“You mean you’ve come here to Kincton to teach that little cur—I hope you lick him a trifle?” inquired Trevor.

“Yes; but I don’t lick him, and in fact the situation—that’s the right word, isn’t it?—is very, what’s the word? We get on quietly, and they’re all very civil to me, and it’s very good of a swell like you to talk so to a poor devil of a pedagogue.”

“Come Maubray, none of your chaff. I knew by your aunt’s manner there was a screw loose somewhere—something about a living, wasn’t there?”

It was plain, however, that Trevor was thinking of something that concerned him more nearly than William Maubray’s squabble with his aunt.

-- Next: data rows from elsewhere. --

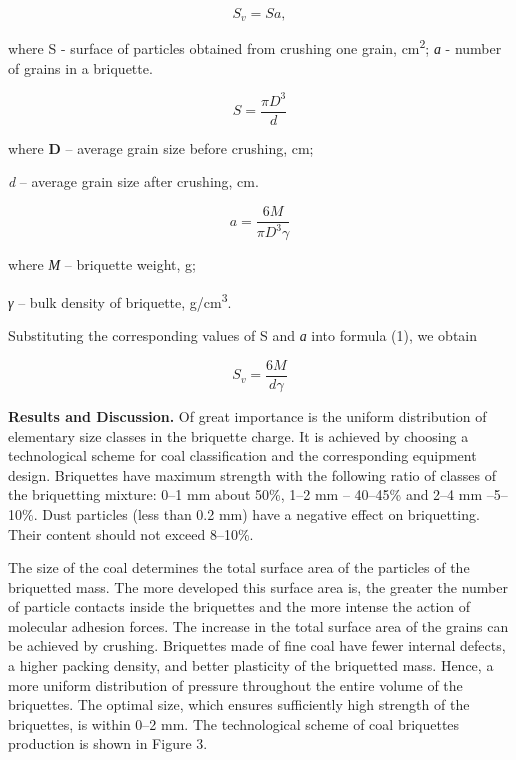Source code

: \begin{multicols}{2}
\begin{equation}
S_v = Sa,
\end{equation}

where S - surface of particles obtained from crushing one grain,
cm\textsuperscript{2}; \emph{а} - number of grains in a briquette.

\begin{equation}
    S = \frac{\pi D^3}{d}
\end{equation}

where {\bfseries D} -- average grain size before crushing, cm;

\emph{d} -- average grain size after crushing, cm.

\begin{equation}
    a = \frac{6M}{\pi D^3 \gamma}
\end{equation}

where \emph{М} -- briquette weight, g;

\emph{γ} -- bulk density of briquette, g/cm\textsuperscript{3}.

Substituting the corresponding values \hspace{0pt}\hspace{0pt}of S and
\emph{а} into formula (1), we obtain

\begin{equation}
    S_v = \frac{6M}{d\gamma}
\end{equation}

{\bfseries Results and Discussion.} Of great importance is the uniform
distribution of elementary size classes in the briquette charge. It is
achieved by choosing a technological scheme for coal classification and
the corresponding equipment design. Briquettes have maximum strength
with the following ratio of classes of the briquetting mixture: 0--1 mm
about 50\%, 1--2 mm -- 40--45\% and 2--4 mm --5--10\%. Dust particles
(less than 0.2 mm) have a negative effect on briquetting. Their content
should not exceed 8--10\%.

The size of the coal determines the total surface area of
\hspace{0pt}\hspace{0pt}the particles of the briquetted mass. The more
developed this surface area is, the greater the number of particle
contacts inside the briquettes and the more intense the action of
molecular adhesion forces. The increase in the total surface area of
\hspace{0pt}\hspace{0pt}the grains can be achieved by crushing.
Briquettes made of fine coal have fewer internal defects, a higher
packing density, and better plasticity of the briquetted mass. Hence, a
more uniform distribution of pressure throughout the entire volume of
the briquettes. The optimal size, which ensures sufficiently high
strength of the briquettes, is within 0--2 mm. The technological scheme
of coal briquettes production is shown in Figure 3.
\end{multicols}

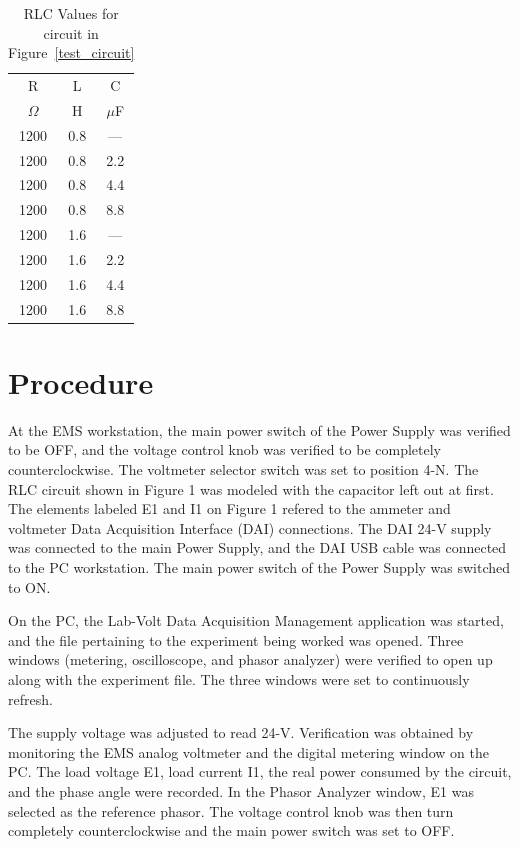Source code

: \documentclass{article}
\begin{document}
\begin{table}[h]
  \begin{center}
    \begin{tabular}{ccc}
      \hline
      R & L & C \\
      $\Omega$ & H & $\mu$F \\
      \hline
      1200 & 0.8 & --- \\ 1200 & 0.8 & 2.2 \\ 1200 & 0.8 & 4.4 \\
      1200 & 0.8 & 8.8 \\ 1200 & 1.6 & --- \\ 1200 & 1.6 & 2.2 \\
      1200 & 1.6 & 4.4 \\ 1200 & 1.6 & 8.8 \\
      \hline
    \end{tabular}
    \caption{RLC Values for circuit in Figure~\ref{test_circuit}}
    \label{testc_dat}
  \end{center}
\end{table}

\section{Procedure}
At the EMS workstation, the main power switch of the Power Supply was 
verified to be OFF, and the voltage control knob was verified to be 
completely counterclockwise. The voltmeter selector switch was set to
position 4-N. The RLC circuit shown in Figure 1 was modeled with the 
capacitor left out at first. The elements labeled E1 and I1 on Figure 1
refered to the ammeter and voltmeter Data Acquisition Interface (DAI)
connections. The DAI 24-V supply was connected to the main Power Supply,
and the DAI USB cable was connected to the PC workstation. The main power
switch of the Power Supply was switched to ON.

On the PC, the Lab-Volt Data Acquisition Management application was
started, and the file pertaining to the experiment being worked was 
opened. Three windows (metering, oscilloscope, and phasor analyzer)
were verified to open up along with the experiment file. The three 
windows were set to continuously refresh.

The supply voltage was adjusted to read 24-V. Verification was obtained
by monitoring the EMS analog voltmeter and the digital metering window
on the PC. The load voltage E1, load current I1, the real power consumed 
by the circuit, and the phase angle were recorded. In the Phasor Analyzer
window, E1 was selected as the reference phasor. The voltage control knob 
was then turn completely counterclockwise and the main power switch was 
set to OFF.
\end{document}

“It’s a long story,” said William; “she wants me to go into the Church, and I won’t, and so there’s a quarrel, and that’s all.”

“And the supplies stopped?” exclaimed Trevor.

“Well, I think she would not stop them; she is very generous—but I could not, you know, it’s time I should do something: and I’m here—Doctor Sprague thought it right—under the name of Herbert. They know it’s an assumed name—we took care to tell them that—so there’s no trick, you know, and please don’t say my name’s Maubray, it would half break my aunt’s heart.”

“Secret as the tomb, Herbert, I’ll remember, and—and I hope that nasty little dog won’t be coming back in a minute—it’s a good way though—and, by Jove! it’s very comical, though, and almost providential this, meeting you here, for I did want a friend to talk a bit to, awfully, and you know, Maubray, I really have always looked on you in the light of a friend.”

There was a consciousness of the honour which such a distinction conferred in the tone in which this was spoken, and William, in the cynical irony which, in this interview, he had used with Trevor, interposed with—

“A humble friend, and very much flattered.”